I need all the entries repeated exactly as written.
**********
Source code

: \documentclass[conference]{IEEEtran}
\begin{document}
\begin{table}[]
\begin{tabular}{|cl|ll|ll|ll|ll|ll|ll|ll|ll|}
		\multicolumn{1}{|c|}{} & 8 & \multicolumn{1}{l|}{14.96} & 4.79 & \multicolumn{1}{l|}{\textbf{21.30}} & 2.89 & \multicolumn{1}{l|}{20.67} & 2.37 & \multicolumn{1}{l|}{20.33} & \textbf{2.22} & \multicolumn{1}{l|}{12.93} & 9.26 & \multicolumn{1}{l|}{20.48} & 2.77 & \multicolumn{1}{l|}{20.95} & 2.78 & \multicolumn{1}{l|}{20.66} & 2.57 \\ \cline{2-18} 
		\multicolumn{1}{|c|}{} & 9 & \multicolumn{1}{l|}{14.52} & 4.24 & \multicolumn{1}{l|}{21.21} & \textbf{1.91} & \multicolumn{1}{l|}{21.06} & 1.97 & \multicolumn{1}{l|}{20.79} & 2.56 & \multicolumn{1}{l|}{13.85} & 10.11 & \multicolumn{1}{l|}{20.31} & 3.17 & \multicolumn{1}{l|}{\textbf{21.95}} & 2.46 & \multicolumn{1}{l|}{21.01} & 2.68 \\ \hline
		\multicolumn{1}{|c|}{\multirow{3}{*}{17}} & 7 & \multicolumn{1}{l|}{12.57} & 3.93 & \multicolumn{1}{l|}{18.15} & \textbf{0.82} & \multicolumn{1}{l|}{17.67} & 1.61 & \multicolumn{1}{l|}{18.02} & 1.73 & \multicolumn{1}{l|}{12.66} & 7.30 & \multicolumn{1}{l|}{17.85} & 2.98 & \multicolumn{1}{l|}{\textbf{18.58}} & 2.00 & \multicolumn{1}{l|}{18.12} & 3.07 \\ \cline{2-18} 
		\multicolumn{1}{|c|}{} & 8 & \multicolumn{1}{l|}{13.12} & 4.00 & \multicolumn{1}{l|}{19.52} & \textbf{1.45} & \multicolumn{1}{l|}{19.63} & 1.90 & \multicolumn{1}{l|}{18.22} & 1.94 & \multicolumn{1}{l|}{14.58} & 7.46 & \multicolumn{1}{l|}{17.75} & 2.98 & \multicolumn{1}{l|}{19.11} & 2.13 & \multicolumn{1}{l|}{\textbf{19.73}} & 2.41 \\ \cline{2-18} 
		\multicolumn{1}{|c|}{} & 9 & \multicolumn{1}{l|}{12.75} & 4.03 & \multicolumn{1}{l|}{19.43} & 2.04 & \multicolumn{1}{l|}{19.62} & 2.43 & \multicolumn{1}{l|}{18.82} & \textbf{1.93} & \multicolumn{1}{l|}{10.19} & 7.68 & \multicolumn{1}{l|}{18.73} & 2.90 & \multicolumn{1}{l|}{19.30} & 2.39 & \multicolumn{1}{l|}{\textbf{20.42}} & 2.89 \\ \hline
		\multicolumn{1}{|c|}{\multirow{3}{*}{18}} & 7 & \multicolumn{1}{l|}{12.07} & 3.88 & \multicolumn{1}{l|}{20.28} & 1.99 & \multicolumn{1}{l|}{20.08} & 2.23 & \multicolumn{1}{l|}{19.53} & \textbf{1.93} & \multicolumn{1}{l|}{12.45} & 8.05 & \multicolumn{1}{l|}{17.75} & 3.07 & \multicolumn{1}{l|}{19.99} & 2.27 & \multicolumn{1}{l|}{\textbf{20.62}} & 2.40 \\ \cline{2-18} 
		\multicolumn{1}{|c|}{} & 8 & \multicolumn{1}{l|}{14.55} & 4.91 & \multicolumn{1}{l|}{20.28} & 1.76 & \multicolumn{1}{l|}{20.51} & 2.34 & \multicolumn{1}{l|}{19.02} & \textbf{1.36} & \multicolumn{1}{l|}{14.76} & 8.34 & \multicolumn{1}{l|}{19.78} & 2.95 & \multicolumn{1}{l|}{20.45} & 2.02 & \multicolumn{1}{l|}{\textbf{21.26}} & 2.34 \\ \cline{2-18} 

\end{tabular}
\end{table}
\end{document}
**********
■ **Response to the exercise**
Source code

: \documentclass[conference]{IEEEtran}
\begin{document}
\begin{table}[]
\begin{tabular}{|cl|ll|ll|ll|ll|ll|ll|ll|ll|}
		\multicolumn{1}{|c|}{} & 8 & \multicolumn{1}{l|}{14.96} & 4.79 & \multicolumn{1}{l|}{\textbf{21.30}} & 2.89 & \multicolumn{1}{l|}{20.67} & 2.37 & \multicolumn{1}{l|}{20.33} & \textbf{2.22} & \multicolumn{1}{l|}{12.93} & 9.26 & \multicolumn{1}{l|}{20.48} & 2.77 & \multicolumn{1}{l|}{20.95} & 2.78 & \multicolumn{1}{l|}{20.66} & 2.57 \\ \cline{2-18} 
		\multicolumn{1}{|c|}{} & 9 & \multicolumn{1}{l|}{14.52} & 4.24 & \multicolumn{1}{l|}{21.21} & \textbf{1.91} & \multicolumn{1}{l|}{21.06} & 1.97 & \multicolumn{1}{l|}{20.79} & 2.56 & \multicolumn{1}{l|}{13.85} & 10.11 & \multicolumn{1}{l|}{20.31} & 3.17 & \multicolumn{1}{l|}{\textbf{21.95}} & 2.46 & \multicolumn{1}{l|}{21.01} & 2.68 \\ \hline
		\multicolumn{1}{|c|}{\multirow{3}{*}{17}} & 7 & \multicolumn{1}{l|}{12.57} & 3.93 & \multicolumn{1}{l|}{18.15} & \textbf{0.82} & \multicolumn{1}{l|}{17.67} & 1.61 & \multicolumn{1}{l|}{18.02} & 1.73 & \multicolumn{1}{l|}{12.66} & 7.30 & \multicolumn{1}{l|}{17.85} & 2.98 & \multicolumn{1}{l|}{\textbf{18.58}} & 2.00 & \multicolumn{1}{l|}{18.12} & 3.07 \\ \cline{2-18} 
		\multicolumn{1}{|c|}{} & 8 & \multicolumn{1}{l|}{13.12} & 4.00 & \multicolumn{1}{l|}{19.52} & \textbf{1.45} & \multicolumn{1}{l|}{19.63} & 1.90 & \multicolumn{1}{l|}{18.22} & 1.94 & \multicolumn{1}{l|}{14.58} & 7.46 & \multicolumn{1}{l|}{17.75} & 2.98 & \multicolumn{1}{l|}{19.11} & 2.13 & \multicolumn{1}{l|}{\textbf{19.73}} & 2.41 \\ \cline{2-18} 
		\multicolumn{1}{|c|}{} & 9 & \multicolumn{1}{l|}{12.75} & 4.03 & \multicolumn{1}{l|}{19.43} & 2.04 & \multicolumn{1}{l|}{19.62} & 2.43 & \multicolumn{1}{l|}{18.82} & \textbf{1.93} & \multicolumn{1}{l|}{10.19} & 7.68 & \multicolumn{1}{l|}{18.73} & 2.90 & \multicolumn{1}{l|}{19.30} & 2.39 & \multicolumn{1}{l|}{\textbf{20.42}} & 2.89 \\ \hline
		\multicolumn{1}{|c|}{\multirow{3}{*}{18}} & 7 & \multicolumn{1}{l|}{12.07} & 3.88 & \multicolumn{1}{l|}{20.28} & 1.99 & \multicolumn{1}{l|}{20.08} & 2.23 & \multicolumn{1}{l|}{19.53} & \textbf{1.93} & \multicolumn{1}{l|}{12.45} & 8.05 & \multicolumn{1}{l|}{17.75} & 3.07 & \multicolumn{1}{l|}{19.99} & 2.27 & \multicolumn{1}{l|}{\textbf{20.62}} & 2.40 \\ \cline{2-18} 
		\multicolumn{1}{|c|}{} & 8 & \multicolumn{1}{l|}{14.55} & 4.91 & \multicolumn{1}{l|}{20.28} & 1.76 & \multicolumn{1}{l|}{20.51} & 2.34 & \multicolumn{1}{l|}{19.02} & \textbf{1.36} & \multicolumn{1}{l|}{14.76} & 8.34 & \multicolumn{1}{l|}{19.78} & 2.95 & \multicolumn{1}{l|}{20.45} & 2.02 & \multicolumn{1}{l|}{\textbf{21.26}} & 2.34 \\ \cline{2-18} 

\end{tabular}
\end{table}
\end{document}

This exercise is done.